*TASK ITEM*
Each line of the data must be written out again verbatim; no image belongs in the copy.

(Saved data entries)
**********
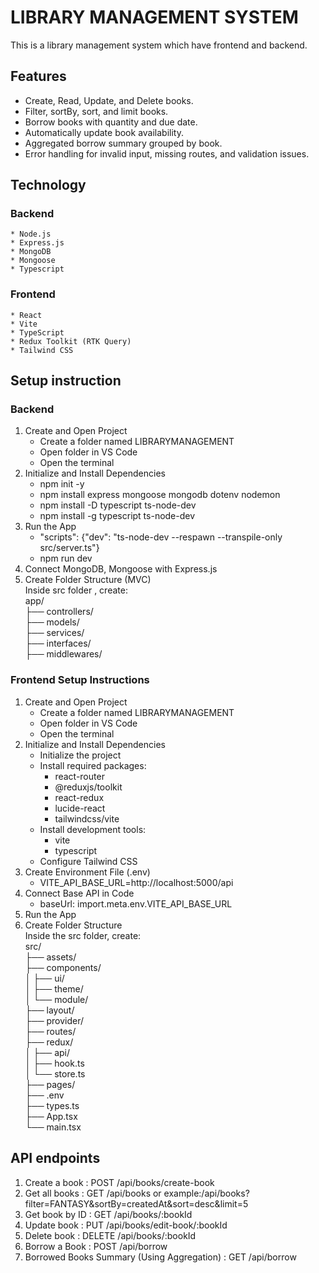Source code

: # **LIBRARY MANAGEMENT SYSTEM**  
This is a library management system which have frontend and backend.  

## Features  
* Create, Read, Update, and Delete books.   
* Filter, sortBy, sort, and limit books.  
* Borrow books with quantity and due date.  
* Automatically update book availability. 
* Aggregated borrow summary grouped by book.  
* Error handling for invalid input, missing routes, and validation issues.  

## Technology
  ### Backend
    * Node.js
    * Express.js
    * MongoDB 
    * Mongoose
    * Typescript
  ### Frontend
    * React
    * Vite
    * TypeScript
    * Redux Toolkit (RTK Query)
    * Tailwind CSS

## Setup instruction
### Backend
1. Create and Open Project
    * Create a folder named LIBRARYMANAGEMENT
    * Open folder in VS Code
    * Open the terminal
2. Initialize and Install Dependencies
    * npm init -y                      
    * npm install express mongoose mongodb dotenv nodemon  
    * npm install -D typescript ts-node-dev
    * npm install -g typescript ts-node-dev
3. Run the App
    * "scripts": {"dev": "ts-node-dev --respawn --transpile-only src/server.ts"}
    * npm run dev
4. Connect MongoDB, Mongoose with Express.js
5. Create Folder Structure (MVC)  
    Inside src folder , create:  
    app/  
    ├── controllers/  
    ├── models/    
    ├── services/  
    ├── interfaces/  
    ├── middlewares/  
### Frontend Setup Instructions
1. Create and Open Project
    * Create a folder named LIBRARYMANAGEMENT
    * Open folder in VS Code
    * Open the terminal
2. Initialize and Install Dependencies
    * Initialize the project
    * Install required packages: 
        * react-router
        * @reduxjs/toolkit
        * react-redux
        * lucide-react
        * tailwindcss/vite
    * Install development tools:
        * vite
        * typescript
    * Configure Tailwind CSS
3. Create Environment File (.env)
    * VITE_API_BASE_URL=http://localhost:5000/api
4. Connect Base API in Code
    * baseUrl: import.meta.env.VITE_API_BASE_URL
5. Run the App
6. Create Folder Structure  
      Inside the src folder, create:  
      src/  
      ├── assets/  
      ├── components/  
      │   ├── ui/  
      │   ├── theme/  
      │   └── module/  
      ├── layout/  
      ├── provider/  
      ├── routes/  
      ├── redux/  
      │   ├── api/  
      │   ├── hook.ts    
      │   └── store.ts  
      ├── pages/  
      ├── .env  
      ├── types.ts  
      ├── App.tsx  
      └── main.tsx  
## API endpoints
1. Create a book : POST /api/books/create-book
2. Get all books : GET /api/books or example:/api/books?filter=FANTASY&sortBy=createdAt&sort=desc&limit=5
3. Get book by ID : GET /api/books/:bookId
4. Update book : PUT /api/books/edit-book/:bookId
5. Delete book : DELETE /api/books/:bookId
6. Borrow a Book : POST /api/borrow
7. Borrowed Books Summary (Using Aggregation) : GET /api/borrow

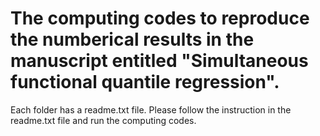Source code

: # The computing codes to reproduce the numberical results in the manuscript entitled "Simultaneous functional quantile regression". 

Each folder has a readme.txt file. Please follow the instruction in the readme.txt file and run the computing codes.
**********
*THE COMPLETED TASK*
Source code

: # **LIBRARY MANAGEMENT SYSTEM**  
This is a library management system which have frontend and backend.  

## Features  
* Create, Read, Update, and Delete books.   
* Filter, sortBy, sort, and limit books.  
* Borrow books with quantity and due date.  
* Automatically update book availability. 
* Aggregated borrow summary grouped by book.  
* Error handling for invalid input, missing routes, and validation issues.  

## Technology
  ### Backend
    * Node.js
    * Express.js
    * MongoDB 
    * Mongoose
    * Typescript
  ### Frontend
    * React
    * Vite
    * TypeScript
    * Redux Toolkit (RTK Query)
    * Tailwind CSS

## Setup instruction
### Backend
1. Create and Open Project
    * Create a folder named LIBRARYMANAGEMENT
    * Open folder in VS Code
    * Open the terminal
2. Initialize and Install Dependencies
    * npm init -y                      
    * npm install express mongoose mongodb dotenv nodemon  
    * npm install -D typescript ts-node-dev
    * npm install -g typescript ts-node-dev
3. Run the App
    * "scripts": {"dev": "ts-node-dev --respawn --transpile-only src/server.ts"}
    * npm run dev
4. Connect MongoDB, Mongoose with Express.js
5. Create Folder Structure (MVC)  
    Inside src folder , create:  
    app/  
    ├── controllers/  
    ├── models/    
    ├── services/  
    ├── interfaces/  
    ├── middlewares/  
### Frontend Setup Instructions
1. Create and Open Project
    * Create a folder named LIBRARYMANAGEMENT
    * Open folder in VS Code
    * Open the terminal
2. Initialize and Install Dependencies
    * Initialize the project
    * Install required packages: 
        * react-router
        * @reduxjs/toolkit
        * react-redux
        * lucide-react
        * tailwindcss/vite
    * Install development tools:
        * vite
        * typescript
    * Configure Tailwind CSS
3. Create Environment File (.env)
    * VITE_API_BASE_URL=http://localhost:5000/api
4. Connect Base API in Code
    * baseUrl: import.meta.env.VITE_API_BASE_URL
5. Run the App
6. Create Folder Structure  
      Inside the src folder, create:  
      src/  
      ├── assets/  
      ├── components/  
      │   ├── ui/  
      │   ├── theme/  
      │   └── module/  
      ├── layout/  
      ├── provider/  
      ├── routes/  
      ├── redux/  
      │   ├── api/  
      │   ├── hook.ts    
      │   └── store.ts  
      ├── pages/  
      ├── .env  
      ├── types.ts  
      ├── App.tsx  
      └── main.tsx  
## API endpoints
1. Create a book : POST /api/books/create-book
2. Get all books : GET /api/books or example:/api/books?filter=FANTASY&sortBy=createdAt&sort=desc&limit=5
3. Get book by ID : GET /api/books/:bookId
4. Update book : PUT /api/books/edit-book/:bookId
5. Delete book : DELETE /api/books/:bookId
6. Borrow a Book : POST /api/borrow
7. Borrowed Books Summary (Using Aggregation) : GET /api/borrow

Source code

: # The computing codes to reproduce the numberical results in the manuscript entitled "Simultaneous functional quantile regression". 

Each folder has a readme.txt file. Please follow the instruction in the readme.txt file and run the computing codes.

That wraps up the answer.